How do you verify ${{\cos }^{2}}2A=\dfrac{1+\cos 4A}{2}$ ?

Answer 1

Hint: First analyse the left hand side of the equation and check whether it is equal to the right hand side of the equation. This can be done by using the suitable trigonometric identities (formulae) and simplify any one side of the equation.

Complete step by step solution:
Sine, cosine and tangent of an angle are trigonometric ratios. These ratios are also called trigonometric functions. When we plot a graph of the trigonometric ratios with respect to all the real values of an angle, we get a graph that has a periodic property. This means that the graph repeats itself after equal intervals of the angle. Other than the trigonometric ratios sine, cosine and tangent we have other trigonometric ratios called cosecant, secant and cotangent.

All the above six trigonometric ratios (functions) are dependent on each other. There are different properties and identities that relate the trigonometric ratios. The equation that has to be verified is,
${{\cos }^{2}}2A=\dfrac{1+\cos 4A}{2}$
To verify the given equation we shall use the identity $\cos (x+y)=\cos x\cos x-\sin x\sin y$.
In this, substitute $x=y=2A$
Then, we get that
$\cos (2A+2A)=\cos 2A\cos 2A-\sin 2A\sin 2A$
$\Rightarrow \cos (4A)={{\cos }^{2}}2A-{{\sin }^{2}}2A$ …. (i)

We know that ${{\sin }^{2}}2A=1-{{\cos }^{2}}2A$
Substitute this value in (i)
$\cos (4A)={{\cos }^{2}}2A-\left( 1-{{\cos }^{2}}2A \right)$
$\Rightarrow \cos (4A)={{\cos }^{2}}2A-1+{{\cos }^{2}}2A$
Then,
$\therefore\cos (4A)=2{{\cos }^{2}}2A-1$
This gives us that ${{\cos }^{2}}2A=\dfrac{1+\cos 4A}{2}$.

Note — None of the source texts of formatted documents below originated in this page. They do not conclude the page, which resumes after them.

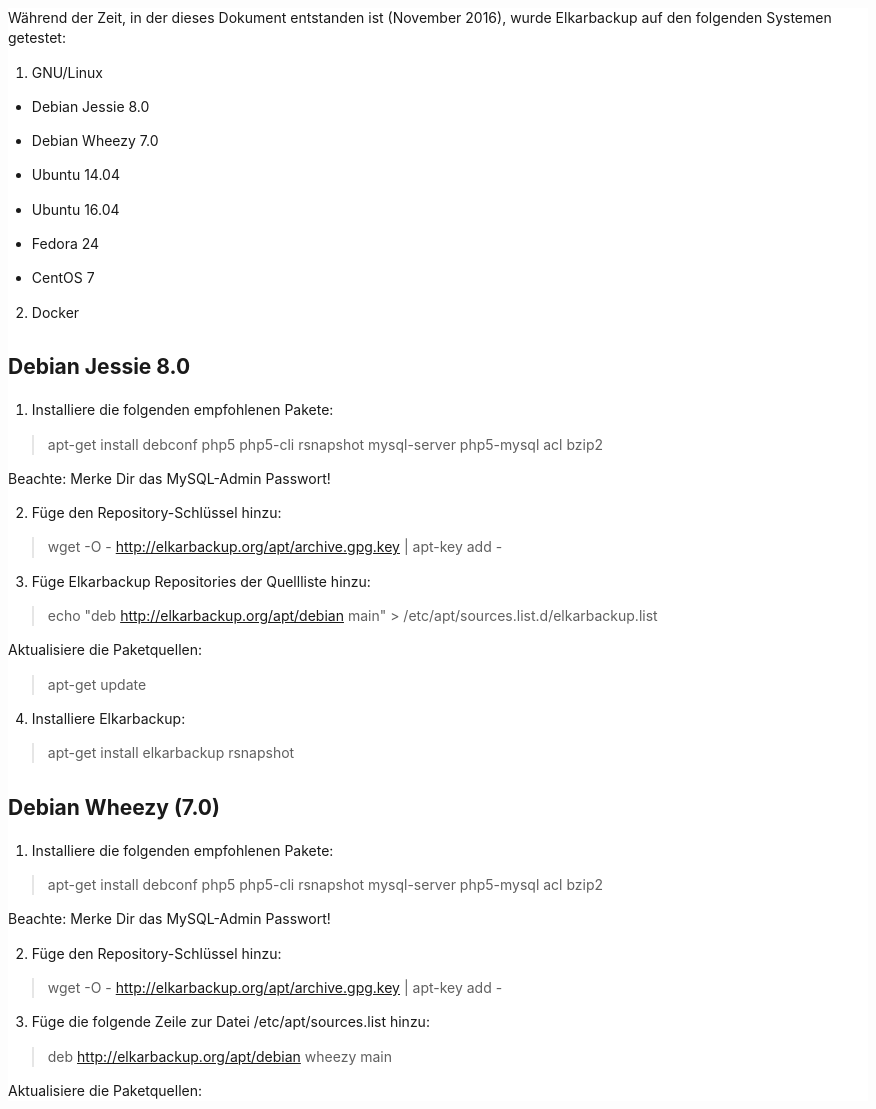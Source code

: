 Während der Zeit, in der dieses Dokument entstanden ist \(November 2016\), wurde Elkarbackup auf den folgenden Systemen getestet:

1. GNU/Linux

  * Debian Jessie 8.0

  * Debian Wheezy 7.0

  * Ubuntu 14.04

  * Ubuntu 16.04

  * Fedora 24

  * CentOS 7


2. Docker


## Debian Jessie 8.0

1. Installiere die folgenden empfohlenen Pakete:

  > apt-get install debconf php5 php5-cli rsnapshot mysql-server php5-mysql acl bzip2

  Beachte: Merke Dir das MySQL-Admin Passwort!

2. Füge den Repository-Schlüssel hinzu:

  > wget -O - http://elkarbackup.org/apt/archive.gpg.key \| apt-key add -

3. Füge Elkarbackup Repositories der Quellliste hinzu:

  > echo "deb http://elkarbackup.org/apt/debian main" &gt; /etc/apt/sources.list.d/elkarbackup.list

  Aktualisiere die Paketquellen:

  > apt-get update

4. Installiere Elkarbackup:

  > apt-get install elkarbackup rsnapshot


## Debian Wheezy \(7.0\)

1. Installiere die folgenden empfohlenen Pakete:

  > apt-get install debconf php5 php5-cli rsnapshot mysql-server php5-mysql acl bzip2

  Beachte: Merke Dir das MySQL-Admin Passwort!

2. Füge den Repository-Schlüssel hinzu:

  > wget -O - http://elkarbackup.org/apt/archive.gpg.key \| apt-key add -

3. Füge die folgende Zeile zur Datei /etc/apt/sources.list hinzu:

  > deb http://elkarbackup.org/apt/debian wheezy main

  Aktualisiere die Paketquellen:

Therefore, the given equation is correct.

Note:You can directly verify the given equation if you know the identity which says that $\cos 2x=1+2{{\cos }^{2}}x$. From this identity we can write that,
${{\cos }^{2}}x=\dfrac{1+\cos 2x}{2}$
Now, substitute $x=2A$ in the above equation.
Then we get ${{\cos }^{2}}2A=\dfrac{1+\cos 4A}{2}$